Kondisi seperti ini bisa dimanfaatkan oleh sang germo yang berpura-pura sebagai dewa penolong, tapi pada akhirnya perempuan itu masuk kedalam dunia prostitusi yang kejam. Ini adalah campur tangan dari orang dewasa ( germo, famili, saudara, orang tuanya sendiri). Sebelumnya didahului kasus penipuan, penyekapan dan penculikan. Kalau anak sudah masuk kedalam dunia prostitusi maka akan sulit untuk keluar. Karena mereka dalam struktur dibawah kekuasaan germo atau mucikari. Derita traffickingpun bukanlah hal yang mengenakan ,jika melarikan diri akan dipukul rotan, dan disterika, jika haid membayar denda, jika hamil anaknya dijual, dikurung tanpa diberi makan[9].
Berikut adalah contoh berita yang memuat tentang “Prostitusi Anak di facebook, Modus Lama”
Komnas Anak saat ini sedang menangani 11 ABG korban prostitusi lewat internet.
Senin, 1 Februari 2010, 10:28 WIB
Elin Yunita Kristanti
VIVAnews - Kejadian memprihatinkan diungkap di Surabaya, Jawa Timur. Kepolisian Wilayah Kota Besar Surabaya mengungkap prostitusi anak baru gede (ABG) lewat laman jejaring sosial, facebook.Sekitar 25 foto ABG berusia 15-16 tahun dipajang di facebook untuk dijajakan. Lalu, para pria hidung belang melakukan transaksi dengan mucikari, lewat chatting. Sekretaris Jenderal Komnas Perlindungan Anak, Aris Merdeka Sirait, mengatakan prostitusi anak melalui dunia maya, sebenarnya modus lama. "Dengan chatting, pertama dimanfaatkan para remaja untuk saling kenal, lalu kemudian mereka bertransaksi," kata Aris ketika dihubungi VIVAnews, Senin 1 Februari 2010. Kemunculan facebook, dan laman jejaring sosial lain semisal, Twitter dan Friendster makin memudahkan proses transaksi tersebut. "Facebook mempermudah, karena bisa dilihat seperti apa gambar dan fotonya secara jelas. Sebelumnya, lewat chatting hanya digambarkan ciri-ciri fisiknya," tambah dia. Ditambahkan dia, saat ini Komnas Perlindungan Anak sedang menangani 11 ABG korban chatting. Para ABG ini secara tak sadar terperosok dalam prostitusi. "Modusnya, awalnya pelaku menjadi teman chatting, korban ditipu dan dirayu, hingga akhirnya mau bertemu dan melakukan hubungan seks dengan pelaku," jelas Aris. Ketika melakukan hubungan itu, korban difoto. "Korban lalu diminta melayani orang lain, jika tak mau, diancam foto-fotonya akan disebar. Ini murni kriminal dan melibatkan jaringan," lanjut Aris. Oleh jaringan prostitusi ini, Korban ini juga diminta membujuk teman-temannya. Prostitusi anak ini bahkan menyebar sampai ke Batam.[10]

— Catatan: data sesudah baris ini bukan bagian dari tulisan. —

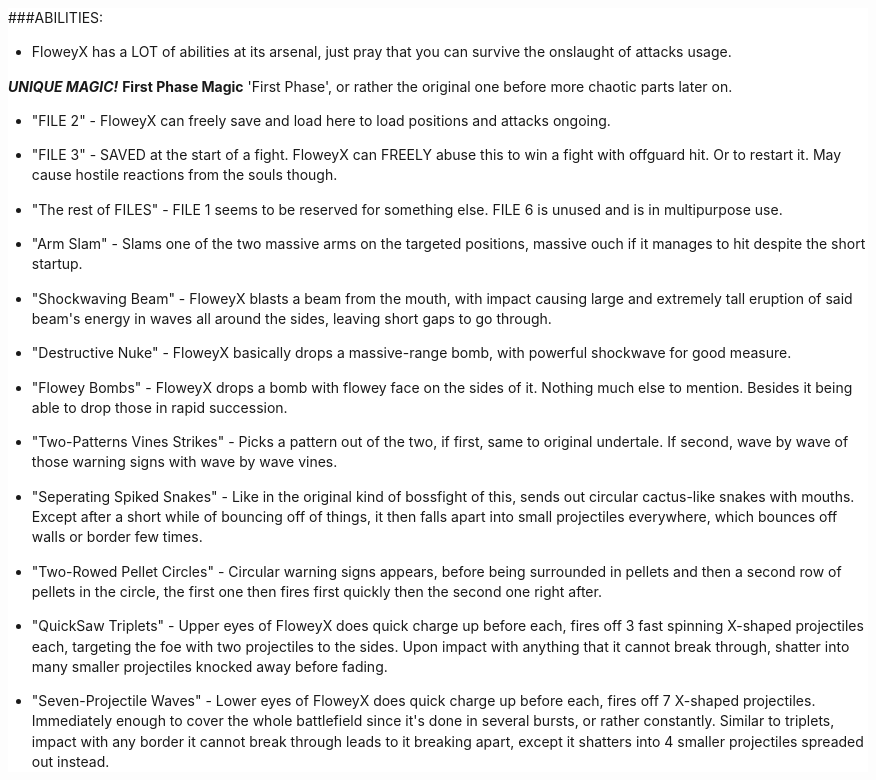 

###ABILITIES:
- FloweyX has a LOT of abilities at its arsenal, just pray that you can survive the onslaught of attacks usage.

***UNIQUE MAGIC!***
**First Phase Magic**
'First Phase', or rather the original one before more chaotic parts later on.

- "FILE 2" -
FloweyX can freely save and load here to load positions and attacks ongoing.

- "FILE 3" -
SAVED at the start of a fight. FloweyX can FREELY abuse this to win a fight with offguard hit. Or to restart it.
May cause hostile reactions from the souls though.

- "The rest of FILES" -
FILE 1 seems to be reserved for something else.
FILE 6 is unused and is in multipurpose use.

- "Arm Slam" -
Slams one of the two massive arms on the targeted positions, massive ouch if it manages to hit despite the short startup.

- "Shockwaving Beam" -
FloweyX blasts a beam from the mouth, with impact causing large and extremely tall eruption of said beam's energy in waves all around the sides, leaving short gaps to go through.

- "Destructive Nuke" -
FloweyX basically drops a massive-range bomb, with powerful shockwave for good measure.

- "Flowey Bombs" -
FloweyX drops a bomb with flowey face on the sides of it. Nothing much else to mention. Besides it being able to drop those in rapid succession.

- "Two-Patterns Vines Strikes" -
Picks a pattern out of the two, if first, same to original undertale.
If second, wave by wave of those warning signs with wave by wave vines.

- "Seperating Spiked Snakes" -
Like in the original kind of bossfight of this, sends out circular cactus-like snakes with mouths. Except after a short while of bouncing off of things, it then falls apart into small projectiles everywhere, which bounces off walls or border few times.

- "Two-Rowed Pellet Circles" -
Circular warning signs appears, before being surrounded in pellets and then a second row of pellets in the circle, the first one then fires first quickly then the second one right after.

- "QuickSaw Triplets" -
Upper eyes of FloweyX does quick charge up before each, fires off 3 fast spinning X-shaped projectiles each, targeting the foe with two projectiles to the sides. Upon impact with anything that it cannot break through, shatter into many smaller projectiles knocked away before fading.

- "Seven-Projectile Waves" -
Lower eyes of FloweyX does quick charge up before each, fires off 7 X-shaped projectiles. Immediately enough to cover the whole battlefield since it's done in several bursts, or rather constantly. Similar to triplets, impact with any border it cannot break through leads to it breaking apart, except it shatters into 4 smaller projectiles spreaded out instead.
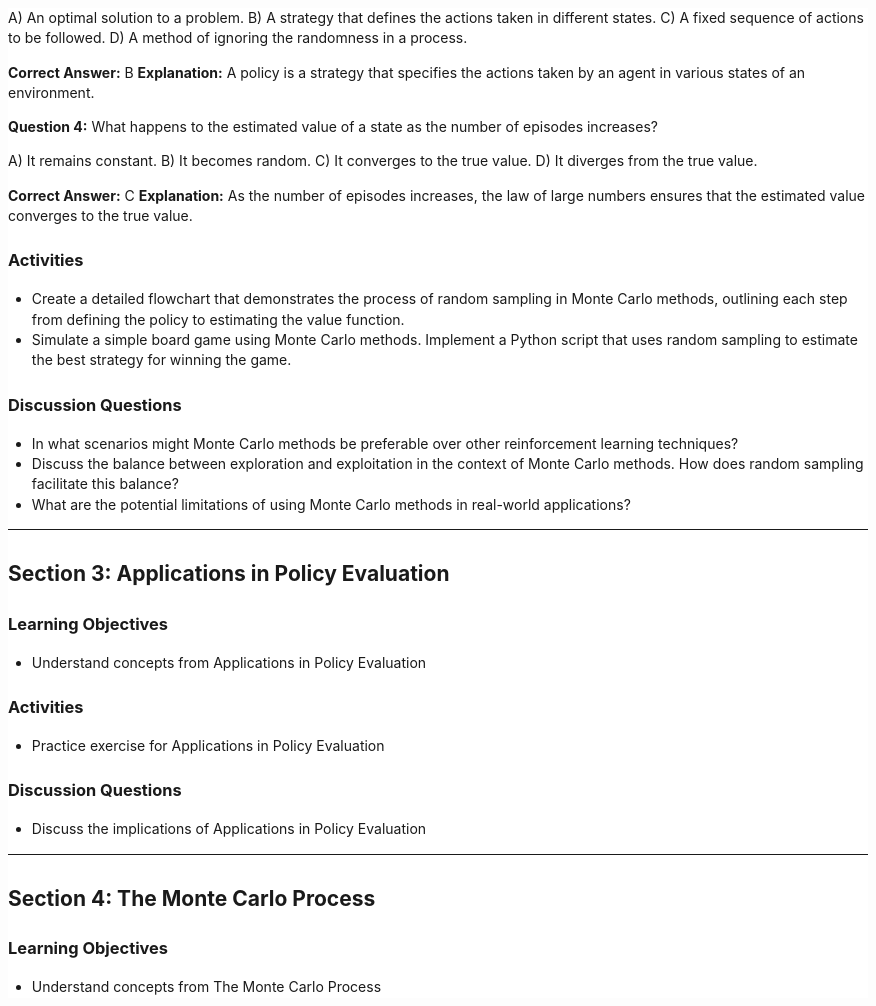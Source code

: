   A) An optimal solution to a problem.
  B) A strategy that defines the actions taken in different states.
  C) A fixed sequence of actions to be followed.
  D) A method of ignoring the randomness in a process.

**Correct Answer:** B
**Explanation:** A policy is a strategy that specifies the actions taken by an agent in various states of an environment.

**Question 4:** What happens to the estimated value of a state as the number of episodes increases?

  A) It remains constant.
  B) It becomes random.
  C) It converges to the true value.
  D) It diverges from the true value.

**Correct Answer:** C
**Explanation:** As the number of episodes increases, the law of large numbers ensures that the estimated value converges to the true value.

### Activities
- Create a detailed flowchart that demonstrates the process of random sampling in Monte Carlo methods, outlining each step from defining the policy to estimating the value function.
- Simulate a simple board game using Monte Carlo methods. Implement a Python script that uses random sampling to estimate the best strategy for winning the game.

### Discussion Questions
- In what scenarios might Monte Carlo methods be preferable over other reinforcement learning techniques?
- Discuss the balance between exploration and exploitation in the context of Monte Carlo methods. How does random sampling facilitate this balance?
- What are the potential limitations of using Monte Carlo methods in real-world applications?

---

## Section 3: Applications in Policy Evaluation

### Learning Objectives
- Understand concepts from Applications in Policy Evaluation

### Activities
- Practice exercise for Applications in Policy Evaluation

### Discussion Questions
- Discuss the implications of Applications in Policy Evaluation

---

## Section 4: The Monte Carlo Process

### Learning Objectives
- Understand concepts from The Monte Carlo Process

Laki-laki sebagai germo memanfaatkan wanita sebagai mesin ATMnya. Penipuan yang dilakukan dengan cara memaksa melakukan dan menyimpan foto hasil hubungan seks tersebut adalah tindakan dari keseluruhan tindak kekerasan yang dilakukan laki-laki terhadap wanita.
Feminisme Marxis
Feminisme Marxis memandang kekerasan terhadap perempuan adalah berasal dari eksploitasi kelas dan cara produksi. Perempuan jatuh dan lemah akibat tertindas tidak memiliki kekayaan pribadi. Sedangkan yang memiliki kekayaan pribadi adalah laki-laki. Laki-laki yang memiliki kekayaan pribadi berarti berhak atas kekuasaan terhadap perempuan. Seperti halnya laki-laki yang memiliki uang untuk membayar wanita pelaku prostitusi. Melakukan tawar-menawar harga atas jasa wanita penghibur dan pelepas hasrat laki-laki. Yang memiliki uang maka dia yang akan “menyetir” kehidupan. Penderitaan wanita penghibur belum cukup sampai disitu saja, akan tetapi pandangan masyarakat yang buruk tentang “ prostitusi “ itu sendiri membuat semakin terpojokan. Wanita penghibur akan di asingkan, dicemooh, dihina, dilecehkan baik secara fisik ataupun mental.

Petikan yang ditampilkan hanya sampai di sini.